◆ **EXERCISE OBJECTIVE**
Though the entries contain pictures, the copy you make should hold only the rest, exactly as written.

Document images with source code:

────────

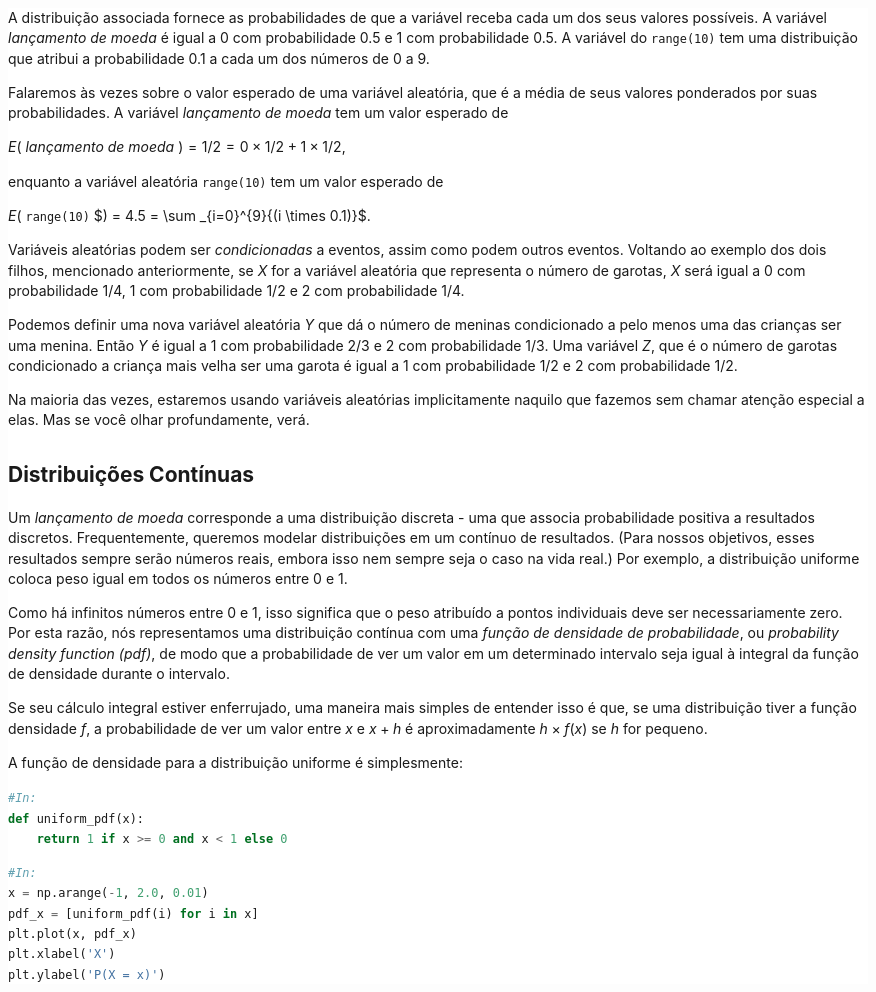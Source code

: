 A distribuição associada fornece as probabilidades de que a variável receba cada um dos seus valores possíveis. A variável *lançamento de moeda* é igual a $0$ com probabilidade $0.5$ e $1$ com probabilidade $0.5$. A variável do `range(10)` tem uma distribuição que atribui a probabilidade $0.1$ a cada um dos números de $0$ a $9$.

Falaremos às vezes sobre o valor esperado de uma variável aleatória, que é a média de seus valores ponderados por suas probabilidades. A variável *lançamento de moeda* tem um valor esperado de 

$E($ *lançamento de moeda* $) = 1/2 = 0 \times 1/2 + 1 \times 1/2$,

enquanto a variável aleatória `range(10)` tem um valor esperado de

$E($ `range(10)` $) = 4.5 = \sum _{i=0}^{9}{(i \times 0.1)}$.

Variáveis aleatórias podem ser *condicionadas* a eventos, assim como podem outros eventos. Voltando ao exemplo dos dois filhos, mencionado anteriormente, se $X$ for a variável aleatória que representa o número de garotas, $X$ será igual a $0$ com probabilidade $1/4$, $1$ com probabilidade $1/2$ e $2$ com probabilidade $1/4$.

Podemos definir uma nova variável aleatória $Y$ que dá o número de meninas condicionado a pelo menos uma das crianças ser uma menina. Então $Y$ é igual a $1$ com probabilidade $2/3$ e $2$ com probabilidade $1/3$. Uma variável $Z$, que é o número de garotas condicionado a criança mais velha ser uma garota é igual a $1$ com probabilidade $1/2$ e $2$ com probabilidade $1/2$.

Na maioria das vezes, estaremos usando variáveis aleatórias implicitamente naquilo que fazemos sem chamar atenção especial a elas. Mas se você olhar profundamente, verá.

## Distribuições Contínuas

Um *lançamento de moeda* corresponde a uma distribuição discreta - uma que associa probabilidade positiva a resultados discretos. Frequentemente, queremos modelar distribuições em um contínuo de resultados. (Para nossos objetivos, esses resultados sempre serão números reais, embora isso nem sempre seja o caso na vida real.) Por exemplo, a distribuição uniforme coloca peso igual em todos os números entre 0 e 1.

Como há infinitos números entre 0 e 1, isso significa que o peso atribuído a pontos individuais deve ser necessariamente zero. Por esta razão, nós representamos uma distribuição contínua com uma *função de densidade de probabilidade*, ou *probability density function (pdf)*, de modo que a probabilidade de ver um valor em um determinado intervalo seja igual à integral da função de densidade durante o intervalo.

Se seu cálculo integral estiver enferrujado, uma maneira mais simples de entender isso é que, se uma distribuição tiver a função densidade $f$, a probabilidade de ver um valor entre $x$ e $x + h$ é aproximadamente $h \times f(x)$ se $h$ for pequeno.

A função de densidade para a distribuição uniforme é simplesmente:


```python
#In: 
def uniform_pdf(x):
    return 1 if x >= 0 and x < 1 else 0
```


```python
#In: 
x = np.arange(-1, 2.0, 0.01)
pdf_x = [uniform_pdf(i) for i in x]
plt.plot(x, pdf_x)
plt.xlabel('X')
plt.ylabel('P(X = x)')
```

────────

◆ **WRITTEN ANSWER**
Source code

: A distribuição associada fornece as probabilidades de que a variável receba cada um dos seus valores possíveis. A variável *lançamento de moeda* é igual a $0$ com probabilidade $0.5$ e $1$ com probabilidade $0.5$. A variável do `range(10)` tem uma distribuição que atribui a probabilidade $0.1$ a cada um dos números de $0$ a $9$.

Falaremos às vezes sobre o valor esperado de uma variável aleatória, que é a média de seus valores ponderados por suas probabilidades. A variável *lançamento de moeda* tem um valor esperado de 

$E($ *lançamento de moeda* $) = 1/2 = 0 \times 1/2 + 1 \times 1/2$,

enquanto a variável aleatória `range(10)` tem um valor esperado de

$E($ `range(10)` $) = 4.5 = \sum _{i=0}^{9}{(i \times 0.1)}$.

Variáveis aleatórias podem ser *condicionadas* a eventos, assim como podem outros eventos. Voltando ao exemplo dos dois filhos, mencionado anteriormente, se $X$ for a variável aleatória que representa o número de garotas, $X$ será igual a $0$ com probabilidade $1/4$, $1$ com probabilidade $1/2$ e $2$ com probabilidade $1/4$.

Podemos definir uma nova variável aleatória $Y$ que dá o número de meninas condicionado a pelo menos uma das crianças ser uma menina. Então $Y$ é igual a $1$ com probabilidade $2/3$ e $2$ com probabilidade $1/3$. Uma variável $Z$, que é o número de garotas condicionado a criança mais velha ser uma garota é igual a $1$ com probabilidade $1/2$ e $2$ com probabilidade $1/2$.

Na maioria das vezes, estaremos usando variáveis aleatórias implicitamente naquilo que fazemos sem chamar atenção especial a elas. Mas se você olhar profundamente, verá.

## Distribuições Contínuas

Um *lançamento de moeda* corresponde a uma distribuição discreta - uma que associa probabilidade positiva a resultados discretos. Frequentemente, queremos modelar distribuições em um contínuo de resultados. (Para nossos objetivos, esses resultados sempre serão números reais, embora isso nem sempre seja o caso na vida real.) Por exemplo, a distribuição uniforme coloca peso igual em todos os números entre 0 e 1.

Como há infinitos números entre 0 e 1, isso significa que o peso atribuído a pontos individuais deve ser necessariamente zero. Por esta razão, nós representamos uma distribuição contínua com uma *função de densidade de probabilidade*, ou *probability density function (pdf)*, de modo que a probabilidade de ver um valor em um determinado intervalo seja igual à integral da função de densidade durante o intervalo.

Se seu cálculo integral estiver enferrujado, uma maneira mais simples de entender isso é que, se uma distribuição tiver a função densidade $f$, a probabilidade de ver um valor entre $x$ e $x + h$ é aproximadamente $h \times f(x)$ se $h$ for pequeno.

A função de densidade para a distribuição uniforme é simplesmente:


```python
#In: 
def uniform_pdf(x):
    return 1 if x >= 0 and x < 1 else 0
```


```python
#In: 
x = np.arange(-1, 2.0, 0.01)
pdf_x = [uniform_pdf(i) for i in x]
plt.plot(x, pdf_x)
plt.xlabel('X')
plt.ylabel('P(X = x)')
```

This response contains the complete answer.